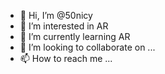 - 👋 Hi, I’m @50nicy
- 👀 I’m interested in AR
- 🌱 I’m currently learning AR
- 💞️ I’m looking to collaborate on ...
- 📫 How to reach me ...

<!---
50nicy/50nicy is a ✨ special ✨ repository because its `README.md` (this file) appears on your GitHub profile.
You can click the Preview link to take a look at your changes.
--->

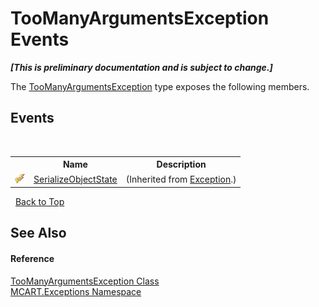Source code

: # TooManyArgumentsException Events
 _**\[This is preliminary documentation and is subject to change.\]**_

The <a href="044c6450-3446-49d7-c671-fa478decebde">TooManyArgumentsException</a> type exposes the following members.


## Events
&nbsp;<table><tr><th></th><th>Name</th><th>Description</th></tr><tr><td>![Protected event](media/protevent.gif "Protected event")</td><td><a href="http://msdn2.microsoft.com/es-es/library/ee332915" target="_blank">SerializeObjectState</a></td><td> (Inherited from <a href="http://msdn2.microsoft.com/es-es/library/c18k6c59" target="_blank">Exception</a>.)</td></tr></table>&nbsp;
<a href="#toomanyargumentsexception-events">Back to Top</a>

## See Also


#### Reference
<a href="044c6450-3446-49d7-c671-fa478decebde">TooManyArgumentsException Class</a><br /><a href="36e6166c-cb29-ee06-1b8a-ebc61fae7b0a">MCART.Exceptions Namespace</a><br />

★ ★ ★

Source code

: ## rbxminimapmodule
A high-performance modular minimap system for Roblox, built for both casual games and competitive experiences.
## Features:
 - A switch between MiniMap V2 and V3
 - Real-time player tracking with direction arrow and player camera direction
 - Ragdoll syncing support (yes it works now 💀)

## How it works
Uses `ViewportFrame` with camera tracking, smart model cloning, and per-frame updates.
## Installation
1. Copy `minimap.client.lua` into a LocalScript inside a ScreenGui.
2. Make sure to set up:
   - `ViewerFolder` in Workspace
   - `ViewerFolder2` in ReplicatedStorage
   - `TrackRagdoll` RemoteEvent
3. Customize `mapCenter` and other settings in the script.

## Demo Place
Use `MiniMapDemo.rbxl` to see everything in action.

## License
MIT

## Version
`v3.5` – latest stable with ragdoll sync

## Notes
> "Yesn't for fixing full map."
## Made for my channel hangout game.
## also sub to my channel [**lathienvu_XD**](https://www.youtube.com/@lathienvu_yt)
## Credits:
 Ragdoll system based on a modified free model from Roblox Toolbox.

★ ★ ★

What you will do:
What is needed is an exact copy of the lines above from the one with "- 👋 Hi, I’m @50nicy" to the one with "# TooManyArgumentsException Events", both ends kept, and nothing more; please leave the pictures out.

Solution for this exercise:
 - 👋 Hi, I’m @50nicy
- 👀 I’m interested in AR
- 🌱 I’m currently learning AR
- 💞️ I’m looking to collaborate on ...
- 📫 How to reach me ...

<!---
50nicy/50nicy is a ✨ special ✨ repository because its `README.md` (this file) appears on your GitHub profile.
You can click the Preview link to take a look at your changes.
--->

Source code

: # TooManyArgumentsException Events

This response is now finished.